P.S., At first, I thought this was a general question about how to modify elements of an immutable structure and I posted the question here. However, the question of how to convert the vertices to an array that can be scaled appears to be specific to GeometryBasics. Of course, it is possible to scale the vertices while parsing the 3D object text file line by line in the Julia version just like in the JavaScript version, but I would like the Julia port to be as elegant as possible because the example will be used in an essay proposing that Julia is a good language choice when implementing projective geometric algebra applications.

What about the following:

map(F) do t
    Triangle(map(v->13*v, t)...)
end |> Mesh

(I can’t test the result with Makie right now but the output type looks correct.)

maybe this will help you a little bit with the vertices. (Here, I scaled the bunny).

I’m still reading the Julia docs about functions, tuples, etc to try to better understand your nifty suggestion. It appears that the following mapping does not create the correct type because GLMakie can plot F but not F13 even though the triangle vertices in F13 are correctly scaled.

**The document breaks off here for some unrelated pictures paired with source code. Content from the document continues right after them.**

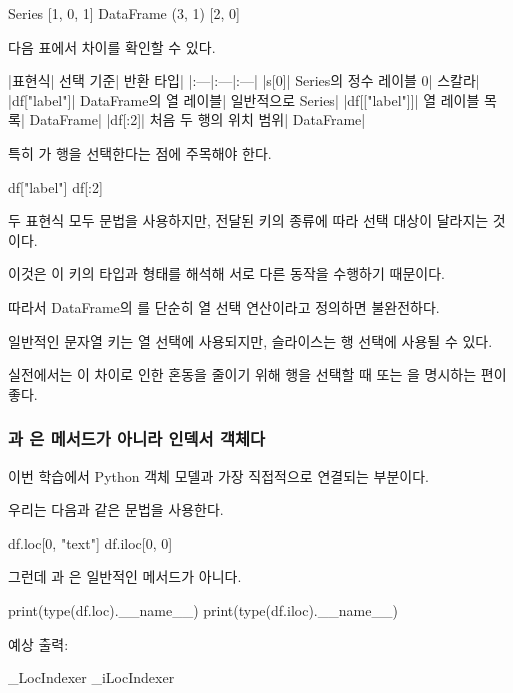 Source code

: \begin{dhkzsh}
Series
[1, 0, 1]
DataFrame
(3, 1)
[2, 0]
\end{dhkzsh}

다음 표에서 차이를 확인할 수 있다.

\begin{dhktable}
|표현식|	선택 기준|	반환 타입|
|:---|:---|:---|
|s[0]|	Series의 정수 레이블 0|	스칼라|
|df["label"]|	DataFrame의 열 레이블|	일반적으로 Series|
|df[["label"]]|	열 레이블 목록|	DataFrame|
|df[:2]|	처음 두 행의 위치 범위|	DataFrame|
\end{dhktable}

특히 가 행을 선택한다는 점에 주목해야 한다.

\begin{dhkcode}
df["label"]
df[:2]
\end{dhkcode}

두 표현식 모두  문법을 사용하지만, 전달된 키의 종류에 따라 선택 대상이 달라지는 것이다.

이것은 이 키의 타입과 형태를 해석해 서로 다른 동작을 수행하기 때문이다.

따라서 DataFrame의 \zsh{[]}를 단순히 열 선택 연산이라고 정의하면 불완전하다.

일반적인 문자열 키는 열 선택에 사용되지만, 슬라이스는 행 선택에 사용될 수 있다.

실전에서는 이 차이로 인한 혼동을 줄이기 위해 행을 선택할 때  또는 을 명시하는 편이 좋다.

\subsubsection{과 은 메서드가 아니라 인덱서 객체다}

이번 학습에서 Python 객체 모델과 가장 직접적으로 연결되는 부분이다.

우리는 다음과 같은 문법을 사용한다.

\begin{dhkcode}
df.loc[0, "text"]
df.iloc[0, 0]
\end{dhkcode}

그런데 과 은 일반적인 메서드가 아니다.

\begin{dhkcode}
print(type(df.loc).__name__)
print(type(df.iloc).__name__)
\end{dhkcode}

예상 출력:

\begin{dhkzsh}
_LocIndexer
_iLocIndexer
\end{dhkzsh}

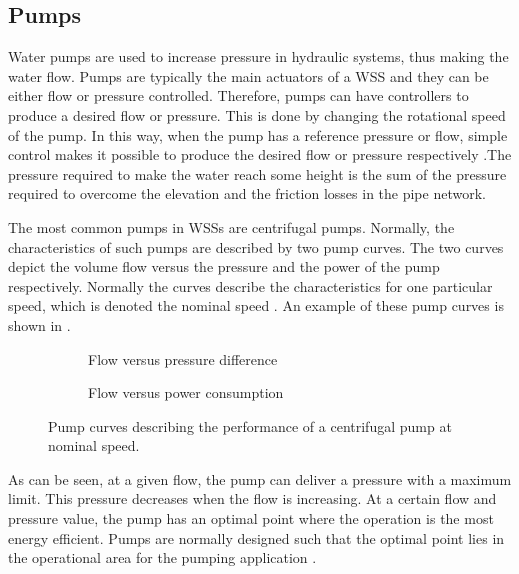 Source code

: \subsection{Pumps}
\label{pumps}

Water pumps are used to increase pressure in hydraulic systems, thus making the water flow. Pumps are typically the main actuators of a WSS and they can be either flow or pressure controlled. Therefore, pumps can have controllers to produce a desired flow or pressure. This is done by changing the rotational speed of the pump. In this way, when the pump has a reference pressure or flow, simple control makes it possible to produce the desired flow or pressure respectively \cite{kallesoePHD}.The pressure required to make the water reach some height is the sum of the pressure required to overcome the elevation and the friction losses in the pipe network. 

The most common pumps in WSSs are centrifugal pumps. Normally, the characteristics of such pumps are described by two pump curves. The two curves depict the volume flow versus the pressure and the power of the pump respectively. Normally the curves describe the characteristics for one particular speed, which is denoted the nominal speed \cite{kallesoePHD}. An example of these pump curves is shown in .

\begin{figure}[H]
\centering
\begin{subfigure}{.49\textwidth}
\centering
   
  \caption{Flow versus pressure difference}
  \label{fig:sub1}
\end{subfigure}
\begin{subfigure}{.49\textwidth}
\centering
   
  \caption{Flow versus power consumption}
  \label{fig:sub2}
\end{subfigure}
\caption{Pump curves describing the performance of a centrifugal pump at nominal speed.}
\label{fig:pump_curves}
\end{figure}

%  

As can be seen, at a given flow, the pump can deliver a pressure with a maximum limit. This pressure decreases when the flow is increasing. At a certain flow and pressure value, the pump has an optimal point where the operation is the most energy efficient. Pumps are normally designed such that the optimal point lies in the operational area for the pumping application \cite{kenneth_houe}. 


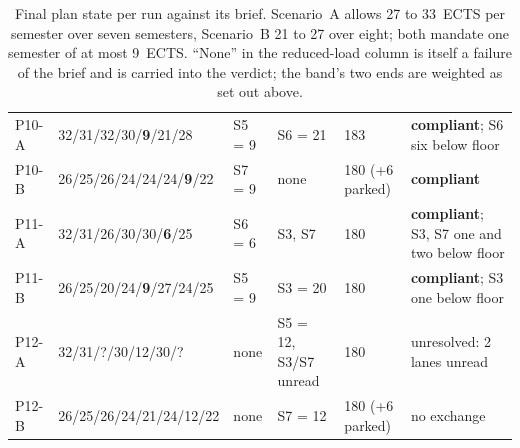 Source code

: \begin{table}[htpb]
\begin{tabular}{@{}l p{3.6cm} l >{\raggedright\arraybackslash}p{1.8cm} l >{\raggedright\arraybackslash}p{2.5cm}@{}}
        P10-A & 32/31/32/30/\textbf{9}/21/28 & S5 = 9 & S6 = 21 & 183 & \textbf{compliant}; S6 six below floor \\
        P10-B & 26/25/26/24/24/24/\textbf{9}/22 & S7 = 9 & none & 180 (+6 parked) & \textbf{compliant} \\
        P11-A & 32/31/26/30/30/\textbf{6}/25 & S6 = 6 & S3, S7 & 180 & \textbf{compliant}; S3, S7 one and two below floor \\
        P11-B & 26/25/20/24/\textbf{9}/27/24/25 & S5 = 9 & S3 = 20 & 180 & \textbf{compliant}; S3 one below floor \\
        P12-A & 32/31/?/30/12/30/? & none & S5 = 12, S3/S7 unread & 180 & unresolved: 2 lanes unread \\
        P12-B & 26/25/26/24/21/24/12/22 & none & S7 = 12 & 180 (+6 parked) & no exchange \\
        \bottomrule
    \end{tabular}
    \caption{Final plan state per run against its brief. Scenario~A allows 27 to 33~ECTS per semester over seven semesters, Scenario~B 21 to 27 over eight; both mandate one semester of at most 9~ECTS. \enquote{None} in the reduced-load column is itself a failure of the brief and is carried into the verdict; the band's two ends are weighted as set out above.}
    \label{tab:app-completion}
\end{table}
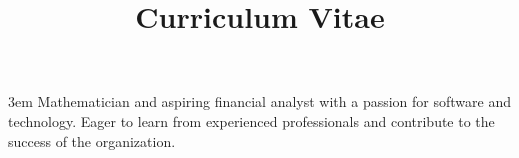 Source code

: \documentclass[a4paper,skipsamekey,11pt,english]{curve}
\title{Curriculum Vitae}
\begin{document}
\emergencystretch 3em
\makeheaders[c]
Mathematician and aspiring financial analyst with a passion for software and technology. Eager to learn from experienced professionals and contribute to the success of the organization.

%


% 
\end{document}
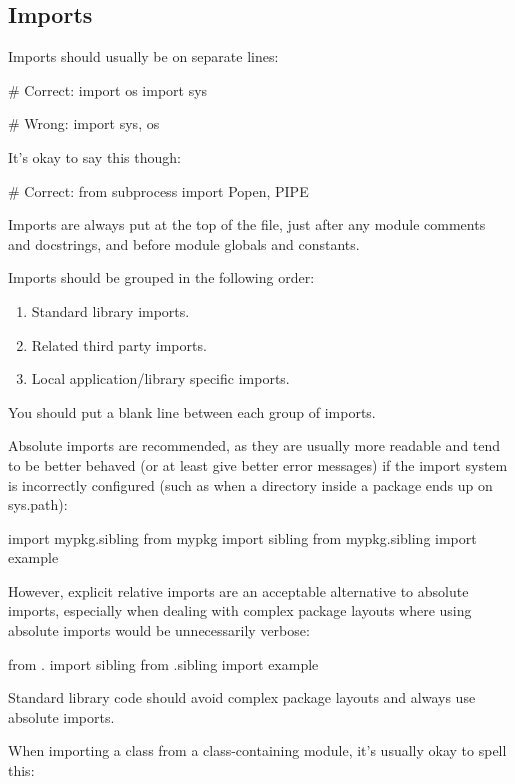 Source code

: \documentclass[a4paper,11pt]{article}
\begin{document}
\subsection{Imports}
Imports should usually be on separate lines:
\par
\begin{python}
# Correct:
import os
import sys
\end{python}
\begin{python}
# Wrong:
import sys, os
\end{python}
It’s okay to say this though:
\par
\begin{python}
# Correct:
from subprocess import Popen, PIPE
\end{python}
Imports are always put at the top of the file, just after any module comments
and docstrings, and before module globals and constants.
\par
Imports should be grouped in the following order:
\begin{enumerate}
\item Standard library imports.
\item Related third party imports.
\item Local application/library specific imports.
\end{enumerate}
You should put a blank line between each group of imports.
\par
Absolute imports are recommended, as they are usually more readable and tend to
be better behaved (or at least give better error messages) if the import system
is incorrectly configured (such as when a directory inside a package ends up on
sys.path):
\par
\begin{python}
import mypkg.sibling
from mypkg import sibling
from mypkg.sibling import example
\end{python}
However, explicit relative imports are an acceptable alternative to absolute
imports, especially when dealing with complex package layouts where using
absolute imports would be unnecessarily verbose:
\par
\begin{python}
from . import sibling
from .sibling import example
\end{python}
Standard library code should avoid complex package layouts and always use
absolute imports.
\par
When importing a class from a class-containing module, it’s usually okay to
spell this:
\par
\end{document}
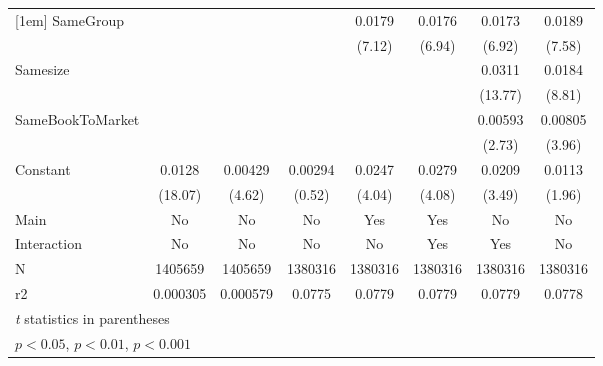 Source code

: {\begin{tabular}{l*{7}{c}}
[1em]
SameGroup           &                     &                     &                     &      0.0179\sym{***}&      0.0176\sym{***}&      0.0173\sym{***}&      0.0189\sym{***}\\
                    &                     &                     &                     &      (7.12)         &      (6.94)         &      (6.92)         &      (7.58)         \\
[1em]
Samesize            &                     &                     &                     &                     &                     &      0.0311\sym{***}&      0.0184\sym{***}\\
                    &                     &                     &                     &                     &                     &     (13.77)         &      (8.81)         \\
[1em]
SameBookToMarket    &                     &                     &                     &                     &                     &     0.00593\sym{**} &     0.00805\sym{***}\\
                    &                     &                     &                     &                     &                     &      (2.73)         &      (3.96)         \\
[1em]
Constant            &      0.0128\sym{***}&     0.00429\sym{***}&     0.00294         &      0.0247\sym{***}&      0.0279\sym{***}&      0.0209\sym{***}&      0.0113\sym{*}  \\
                    &     (18.07)         &      (4.62)         &      (0.52)         &      (4.04)         &      (4.08)         &      (3.49)         &      (1.96)         \\
\hline
Main                &          No         &          No         &          No         &         Yes         &         Yes         &          No         &          No         \\
Interaction         &          No         &          No         &          No         &          No         &         Yes         &         Yes         &          No         \\
N                   &     1405659         &     1405659         &     1380316         &     1380316         &     1380316         &     1380316         &     1380316         \\
r2                  &    0.000305         &    0.000579         &      0.0775         &      0.0779         &      0.0779         &      0.0779         &      0.0778         \\
\hline\hline
\multicolumn{8}{l}{\footnotesize \textit{t} statistics in parentheses}\\
\multicolumn{8}{l}{\footnotesize \sym{*} \(p<0.05\), \sym{**} \(p<0.01\), \sym{***} \(p<0.001\)}\\
\end{tabular}
}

using GLMakie, Makie.FileIO, GeometryBasics

julia> F = load("bunny.obj");

julia> F13 = map(F) do t
           Triangle(map(v->13*v, t)...)
       end |> GeometryBasics.Mesh;

julia> typeof(F)
GeometryBasics.Mesh{3, Float32, GeometryBasics.Ngon{3, Float32, 3, Point{3, Float32}}, SimpleFaceView{3, Float32, 3, OffsetInteger{-1, UInt32}, Point{3, Float32}, NgonFace{3, OffsetInteger{-1, UInt32}}}}

julia> typeof(F13)
GeometryBasics.Mesh{3, Float32, GeometryBasics.Ngon{3, Float32, 3, Point{3, Float32}}, Vector{GeometryBasics.Ngon{3, Float32, 3, Point{3, Float32}}}}

julia> F[1]
Triangle(Float32[-0.089491, 0.143926, 0.0124885], Float32[-0.0865619, 0.142492, 0.00843268], Float32[-0.0896984, 0.139713, 0.0137748])

julia> F13[1]
Triangle(Float32[-1.163383, 1.871038, 0.1623505], Float32[-1.1253047, 1.852396, 0.10962484], Float32[-1.1660792, 1.816269, 0.1790724])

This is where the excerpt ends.